L’uomo buono dal buon tesoro del suo cuore trae fuori il bene; l’uomo cattivo dal suo cattivo tesoro trae fuori il male: la sua bocca infatti esprime ciò che dal cuore sovrabbonda.
Perché mi invocate: “Signore, Signore!” e non fate quello che dico?
Chiunque viene a me e ascolta le mie parole e le mette in pratica, vi mostrerò a chi è simile: è simile a un uomo che, costruendo una casa, ha scavato molto profondo e ha posto le fondamenta sulla roccia. Venuta la piena, il fiume investì quella casa, ma non riuscì a smuoverla perché era costruita bene.
Chi invece ascolta e non mette in pratica, è simile a un uomo che ha costruito una casa sulla terra, senza fondamenta. Il fiume la investì e subito crollò; e la distruzione di quella casa fu grande».

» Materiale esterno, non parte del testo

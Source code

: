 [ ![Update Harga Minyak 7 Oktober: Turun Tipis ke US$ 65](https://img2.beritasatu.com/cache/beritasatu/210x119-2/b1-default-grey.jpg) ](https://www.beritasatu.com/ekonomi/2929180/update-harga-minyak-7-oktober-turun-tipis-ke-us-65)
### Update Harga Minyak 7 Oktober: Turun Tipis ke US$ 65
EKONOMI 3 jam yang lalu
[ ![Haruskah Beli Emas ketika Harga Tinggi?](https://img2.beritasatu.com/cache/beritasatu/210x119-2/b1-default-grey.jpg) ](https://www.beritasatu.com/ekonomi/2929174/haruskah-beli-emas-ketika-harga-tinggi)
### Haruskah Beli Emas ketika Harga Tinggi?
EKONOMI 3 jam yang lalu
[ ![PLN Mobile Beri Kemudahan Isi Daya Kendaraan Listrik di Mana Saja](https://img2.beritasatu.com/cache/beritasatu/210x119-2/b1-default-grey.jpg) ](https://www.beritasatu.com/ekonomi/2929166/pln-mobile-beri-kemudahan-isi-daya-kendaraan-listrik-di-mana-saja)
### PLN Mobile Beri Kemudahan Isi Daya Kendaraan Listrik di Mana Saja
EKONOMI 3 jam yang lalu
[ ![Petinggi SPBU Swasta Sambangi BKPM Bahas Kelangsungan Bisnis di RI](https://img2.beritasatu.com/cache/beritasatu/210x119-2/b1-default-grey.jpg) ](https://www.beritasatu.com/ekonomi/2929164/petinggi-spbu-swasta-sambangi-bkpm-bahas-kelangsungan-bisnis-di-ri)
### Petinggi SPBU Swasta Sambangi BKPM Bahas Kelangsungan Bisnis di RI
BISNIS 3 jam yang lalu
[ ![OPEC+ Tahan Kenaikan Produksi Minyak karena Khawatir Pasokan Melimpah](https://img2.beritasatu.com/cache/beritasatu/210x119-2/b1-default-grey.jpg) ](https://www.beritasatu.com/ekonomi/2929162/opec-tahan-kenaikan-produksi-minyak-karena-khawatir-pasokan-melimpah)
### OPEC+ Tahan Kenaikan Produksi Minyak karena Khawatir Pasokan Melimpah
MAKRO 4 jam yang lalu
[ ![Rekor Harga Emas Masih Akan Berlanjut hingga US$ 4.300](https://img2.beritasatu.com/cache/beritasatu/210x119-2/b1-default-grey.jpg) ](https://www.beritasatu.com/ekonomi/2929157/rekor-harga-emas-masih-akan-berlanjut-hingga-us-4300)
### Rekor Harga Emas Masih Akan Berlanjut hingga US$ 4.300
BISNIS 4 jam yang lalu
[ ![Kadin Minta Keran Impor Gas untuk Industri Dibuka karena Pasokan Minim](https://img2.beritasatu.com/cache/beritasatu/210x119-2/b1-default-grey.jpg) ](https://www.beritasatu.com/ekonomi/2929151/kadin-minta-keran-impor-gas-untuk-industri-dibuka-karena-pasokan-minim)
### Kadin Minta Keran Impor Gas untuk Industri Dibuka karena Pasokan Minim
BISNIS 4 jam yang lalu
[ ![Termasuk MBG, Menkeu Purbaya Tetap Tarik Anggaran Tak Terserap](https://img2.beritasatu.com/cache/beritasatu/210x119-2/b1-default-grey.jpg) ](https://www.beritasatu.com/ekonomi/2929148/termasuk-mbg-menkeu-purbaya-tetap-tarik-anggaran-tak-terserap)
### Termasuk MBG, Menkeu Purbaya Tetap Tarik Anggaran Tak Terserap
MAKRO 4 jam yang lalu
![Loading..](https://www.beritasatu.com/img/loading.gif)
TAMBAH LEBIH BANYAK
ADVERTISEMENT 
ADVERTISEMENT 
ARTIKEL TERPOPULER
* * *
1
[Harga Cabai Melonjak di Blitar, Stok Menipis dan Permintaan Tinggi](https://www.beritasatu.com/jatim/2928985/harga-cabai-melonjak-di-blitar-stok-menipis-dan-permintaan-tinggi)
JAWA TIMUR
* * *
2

* Per i farisei e gli scribi un’azione è buona se concorda con la legge; ma Gesù la dice buona se essa procede da un intimo buono. Il cuore è sede e sorgente dei pensieri, dei desideri e dei sentimenti, delle parole, delle opere, buoni o cattivi che siano; esso è la sede della scelta morale. Ma quando è buono il cuore?

 

Spunti di Riflessione

La sovrabbondanza della grazia di Dio
Per S. Paolo, la sua conversione, la sua vocazione ed elezione costituiscono un esempio dell’opera redentiva di Gesù Cristo. Egli apparteneva al numero dei perduti, di coloro cioè che giustamente erano incorsi nell’ira di Dio; anzi eccelleva fra questi: primo era lui. Certamente il suo debito è ora estinto, ma rimane in lui motivo costante di umiltà e di riconoscenza. Egli è consapevole della sua piena dipendenza da Dio, come pure della sua infinita misericordia, che lo ha chiamato ed eletto apostolo nonostante il suo furore contro Cristo e tutte le sue persecuzioni contro i discepoli di Cristo. Perciò Paolo si definisce «il minimo degli apostoli, neppur degno di essere chiamato apostolo, poiché ha perseguitato la Chiesa di Dio» (1Cor 15,9), «l’infimo fra tutti i santi» (Ef 3,8). Egli ha perciò conosciuto la sovrabbondanza della grazia di Dio. E quanto più penetra in questo incomprensibile amore e in questa ineffabile benevolenza, tanto più cresce in umiltà davanti a Dio e si fa grande la sua riconoscenza.

Dal cuore
Parole e azioni che escono dall’uomo, permettono di riconoscere il suo intimo, esse rivelano il cuore dell’uomo così come i frutti permettono di riconoscere la qualità e la natura di un albero. Uno spino non porta fichi come frutti.
Il cuore che nell’uomo è la sede delle decisioni morali e religiose è paragonato a un tesoro. Da questo nocciolo della personalità dipende se le parole e le azioni sono buone o cattive, se tutto l’uomo è buono o cattivo. Il discepolo di Gesù, chiamato a essere luce per gli altri, deve avere un cuore che sovrabbondi di ogni bene. Questo sovrabbondare si manifesta poi nelle parole e nelle azioni. Il presupposto per essere apostolo cristiano è una coscienza retta.

 

La Parola per me, Oggi

Gesù ci chiede di produrre buoni frutti, perché sa da che albero proveniamo, sa di che vite noi siamo i tralci. Gesù sa che noi possiamo produrre buoni frutti, se viviamo la sua vita.

 

La Parola si fa Preghiera

Apri i miei occhi, Signore, perché io riconosca che senza di te non so produrre altro che frutti cattivi. Crea in me un cuore nuovo, dal quale poter trarre per i miei fratelli il prezioso tesoro della tua misericordia.